Give again only those lines from the start of the entries through the line holding "Ich bin Augustinus.", leaving them as they are.

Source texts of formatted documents

_ _ _

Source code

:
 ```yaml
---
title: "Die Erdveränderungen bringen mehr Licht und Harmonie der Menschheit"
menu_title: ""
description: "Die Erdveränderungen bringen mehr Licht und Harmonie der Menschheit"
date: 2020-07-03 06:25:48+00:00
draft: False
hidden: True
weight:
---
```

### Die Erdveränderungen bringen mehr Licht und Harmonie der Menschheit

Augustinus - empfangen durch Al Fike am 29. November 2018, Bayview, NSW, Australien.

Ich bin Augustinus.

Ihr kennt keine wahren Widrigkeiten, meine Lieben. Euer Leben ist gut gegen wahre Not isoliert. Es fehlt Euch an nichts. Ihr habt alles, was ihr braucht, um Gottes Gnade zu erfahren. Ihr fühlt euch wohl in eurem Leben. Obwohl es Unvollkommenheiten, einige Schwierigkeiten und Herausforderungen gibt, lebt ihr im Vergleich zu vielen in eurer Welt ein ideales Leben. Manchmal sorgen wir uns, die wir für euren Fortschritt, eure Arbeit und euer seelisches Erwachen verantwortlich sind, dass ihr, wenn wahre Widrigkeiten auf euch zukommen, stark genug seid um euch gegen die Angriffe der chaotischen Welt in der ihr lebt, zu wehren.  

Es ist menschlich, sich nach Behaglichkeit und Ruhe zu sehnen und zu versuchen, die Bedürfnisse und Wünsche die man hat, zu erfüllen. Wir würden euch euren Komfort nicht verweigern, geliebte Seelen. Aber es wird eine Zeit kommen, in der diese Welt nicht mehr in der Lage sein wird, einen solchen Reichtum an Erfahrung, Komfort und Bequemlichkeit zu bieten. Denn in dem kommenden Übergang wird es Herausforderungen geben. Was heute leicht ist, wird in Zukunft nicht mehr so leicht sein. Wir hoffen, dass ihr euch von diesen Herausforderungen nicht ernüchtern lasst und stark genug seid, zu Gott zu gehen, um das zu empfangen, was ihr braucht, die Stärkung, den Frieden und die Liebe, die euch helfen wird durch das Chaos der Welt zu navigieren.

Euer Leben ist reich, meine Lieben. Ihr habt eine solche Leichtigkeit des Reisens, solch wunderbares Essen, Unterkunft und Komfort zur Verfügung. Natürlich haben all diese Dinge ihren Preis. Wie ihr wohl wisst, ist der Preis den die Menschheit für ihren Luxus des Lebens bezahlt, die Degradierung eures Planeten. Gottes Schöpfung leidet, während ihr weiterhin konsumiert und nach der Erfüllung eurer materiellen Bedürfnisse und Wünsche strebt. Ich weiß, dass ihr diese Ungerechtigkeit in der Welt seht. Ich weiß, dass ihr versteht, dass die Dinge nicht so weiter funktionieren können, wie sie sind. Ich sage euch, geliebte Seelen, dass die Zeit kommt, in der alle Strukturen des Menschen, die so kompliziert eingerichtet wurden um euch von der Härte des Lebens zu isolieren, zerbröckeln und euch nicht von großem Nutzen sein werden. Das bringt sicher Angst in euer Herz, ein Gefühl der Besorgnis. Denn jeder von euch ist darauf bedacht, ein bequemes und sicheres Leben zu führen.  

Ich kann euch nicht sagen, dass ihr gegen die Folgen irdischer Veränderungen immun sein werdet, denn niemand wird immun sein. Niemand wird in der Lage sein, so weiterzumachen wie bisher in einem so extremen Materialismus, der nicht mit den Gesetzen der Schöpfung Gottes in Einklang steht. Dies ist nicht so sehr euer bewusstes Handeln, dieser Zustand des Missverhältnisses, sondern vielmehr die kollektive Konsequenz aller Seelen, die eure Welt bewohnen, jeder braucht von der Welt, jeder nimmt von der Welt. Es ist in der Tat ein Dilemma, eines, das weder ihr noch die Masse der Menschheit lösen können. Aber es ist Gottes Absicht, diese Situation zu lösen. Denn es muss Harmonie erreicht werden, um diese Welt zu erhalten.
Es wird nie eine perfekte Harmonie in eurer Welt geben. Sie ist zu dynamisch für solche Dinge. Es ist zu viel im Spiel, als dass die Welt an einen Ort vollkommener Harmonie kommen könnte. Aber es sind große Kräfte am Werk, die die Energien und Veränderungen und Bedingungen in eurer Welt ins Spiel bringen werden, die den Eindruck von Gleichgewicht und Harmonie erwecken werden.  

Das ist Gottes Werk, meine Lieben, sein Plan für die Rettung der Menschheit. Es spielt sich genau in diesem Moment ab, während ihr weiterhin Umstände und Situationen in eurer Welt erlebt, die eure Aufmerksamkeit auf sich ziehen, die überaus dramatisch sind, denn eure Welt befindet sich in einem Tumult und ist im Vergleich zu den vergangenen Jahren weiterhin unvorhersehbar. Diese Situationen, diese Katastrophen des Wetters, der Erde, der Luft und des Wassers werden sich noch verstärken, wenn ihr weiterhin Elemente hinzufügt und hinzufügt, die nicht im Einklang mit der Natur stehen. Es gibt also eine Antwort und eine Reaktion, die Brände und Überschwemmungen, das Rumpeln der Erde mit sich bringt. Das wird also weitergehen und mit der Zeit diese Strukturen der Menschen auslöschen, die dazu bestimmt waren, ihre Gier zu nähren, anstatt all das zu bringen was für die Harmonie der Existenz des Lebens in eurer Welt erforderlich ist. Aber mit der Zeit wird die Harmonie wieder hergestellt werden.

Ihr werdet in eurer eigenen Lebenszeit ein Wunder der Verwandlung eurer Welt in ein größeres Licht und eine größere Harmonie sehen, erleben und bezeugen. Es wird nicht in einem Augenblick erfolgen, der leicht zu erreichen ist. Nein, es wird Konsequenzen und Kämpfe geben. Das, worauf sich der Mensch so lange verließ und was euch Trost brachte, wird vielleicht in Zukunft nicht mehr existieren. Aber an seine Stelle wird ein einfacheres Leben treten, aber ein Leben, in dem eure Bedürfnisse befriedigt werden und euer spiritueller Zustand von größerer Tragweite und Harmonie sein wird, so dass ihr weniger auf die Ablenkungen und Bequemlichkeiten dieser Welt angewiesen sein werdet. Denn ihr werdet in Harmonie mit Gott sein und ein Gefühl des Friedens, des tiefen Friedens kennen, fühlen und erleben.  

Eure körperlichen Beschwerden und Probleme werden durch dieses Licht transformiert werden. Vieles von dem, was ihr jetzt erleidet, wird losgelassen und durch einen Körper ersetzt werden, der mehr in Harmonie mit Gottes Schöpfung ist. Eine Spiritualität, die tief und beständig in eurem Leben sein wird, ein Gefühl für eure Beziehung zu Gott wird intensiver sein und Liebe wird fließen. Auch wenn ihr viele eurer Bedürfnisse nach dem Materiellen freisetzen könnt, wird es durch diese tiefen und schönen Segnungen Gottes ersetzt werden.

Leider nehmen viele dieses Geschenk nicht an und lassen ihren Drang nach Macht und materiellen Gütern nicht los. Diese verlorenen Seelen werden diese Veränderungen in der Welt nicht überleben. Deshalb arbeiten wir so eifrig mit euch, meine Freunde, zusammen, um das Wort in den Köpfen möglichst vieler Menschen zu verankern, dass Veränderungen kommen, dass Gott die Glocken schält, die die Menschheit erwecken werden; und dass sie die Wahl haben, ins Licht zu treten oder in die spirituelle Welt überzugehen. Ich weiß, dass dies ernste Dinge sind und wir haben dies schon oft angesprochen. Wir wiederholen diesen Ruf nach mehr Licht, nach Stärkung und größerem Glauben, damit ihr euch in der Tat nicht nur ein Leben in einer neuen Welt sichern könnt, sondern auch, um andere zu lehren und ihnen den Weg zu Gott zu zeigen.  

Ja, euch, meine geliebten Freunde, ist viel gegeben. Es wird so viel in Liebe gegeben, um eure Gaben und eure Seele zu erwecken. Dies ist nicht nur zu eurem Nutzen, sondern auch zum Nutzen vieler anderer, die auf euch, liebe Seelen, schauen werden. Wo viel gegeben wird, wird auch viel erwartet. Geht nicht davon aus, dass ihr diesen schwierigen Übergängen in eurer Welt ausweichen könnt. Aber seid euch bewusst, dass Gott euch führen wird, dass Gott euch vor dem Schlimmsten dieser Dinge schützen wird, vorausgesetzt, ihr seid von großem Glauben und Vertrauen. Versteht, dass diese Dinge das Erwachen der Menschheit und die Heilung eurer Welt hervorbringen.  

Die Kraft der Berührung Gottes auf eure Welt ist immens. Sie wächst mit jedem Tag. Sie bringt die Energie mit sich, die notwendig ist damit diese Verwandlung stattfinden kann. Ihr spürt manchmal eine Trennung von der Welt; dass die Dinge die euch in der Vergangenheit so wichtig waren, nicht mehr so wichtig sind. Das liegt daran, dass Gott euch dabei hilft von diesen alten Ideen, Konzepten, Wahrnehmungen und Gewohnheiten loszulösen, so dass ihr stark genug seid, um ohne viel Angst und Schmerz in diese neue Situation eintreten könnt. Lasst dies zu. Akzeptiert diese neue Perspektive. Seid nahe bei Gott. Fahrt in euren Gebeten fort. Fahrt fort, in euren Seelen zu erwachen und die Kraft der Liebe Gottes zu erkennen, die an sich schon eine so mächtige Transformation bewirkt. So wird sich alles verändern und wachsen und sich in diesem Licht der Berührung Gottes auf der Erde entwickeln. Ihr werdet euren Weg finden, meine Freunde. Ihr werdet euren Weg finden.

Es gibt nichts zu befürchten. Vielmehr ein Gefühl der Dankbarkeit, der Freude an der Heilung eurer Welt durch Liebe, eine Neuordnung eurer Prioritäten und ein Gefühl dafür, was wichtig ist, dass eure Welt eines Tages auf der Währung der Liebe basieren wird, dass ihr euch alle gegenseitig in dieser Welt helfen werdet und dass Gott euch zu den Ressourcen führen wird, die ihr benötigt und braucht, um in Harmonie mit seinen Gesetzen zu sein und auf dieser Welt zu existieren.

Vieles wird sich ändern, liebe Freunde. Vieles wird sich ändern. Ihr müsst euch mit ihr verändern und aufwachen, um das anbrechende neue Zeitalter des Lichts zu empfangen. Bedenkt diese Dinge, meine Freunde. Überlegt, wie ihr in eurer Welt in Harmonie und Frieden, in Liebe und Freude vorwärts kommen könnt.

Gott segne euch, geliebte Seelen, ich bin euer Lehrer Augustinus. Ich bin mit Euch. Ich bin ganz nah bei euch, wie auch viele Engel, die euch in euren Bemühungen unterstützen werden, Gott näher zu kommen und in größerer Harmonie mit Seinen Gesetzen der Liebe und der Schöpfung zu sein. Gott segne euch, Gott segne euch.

_ _ _

- Solution to the exercise:
Source code

:
 ```yaml
---
title: "Die Erdveränderungen bringen mehr Licht und Harmonie der Menschheit"
menu_title: ""
description: "Die Erdveränderungen bringen mehr Licht und Harmonie der Menschheit"
date: 2020-07-03 06:25:48+00:00
draft: False
hidden: True
weight:
---
```

### Die Erdveränderungen bringen mehr Licht und Harmonie der Menschheit

Augustinus - empfangen durch Al Fike am 29. November 2018, Bayview, NSW, Australien.

Ich bin Augustinus.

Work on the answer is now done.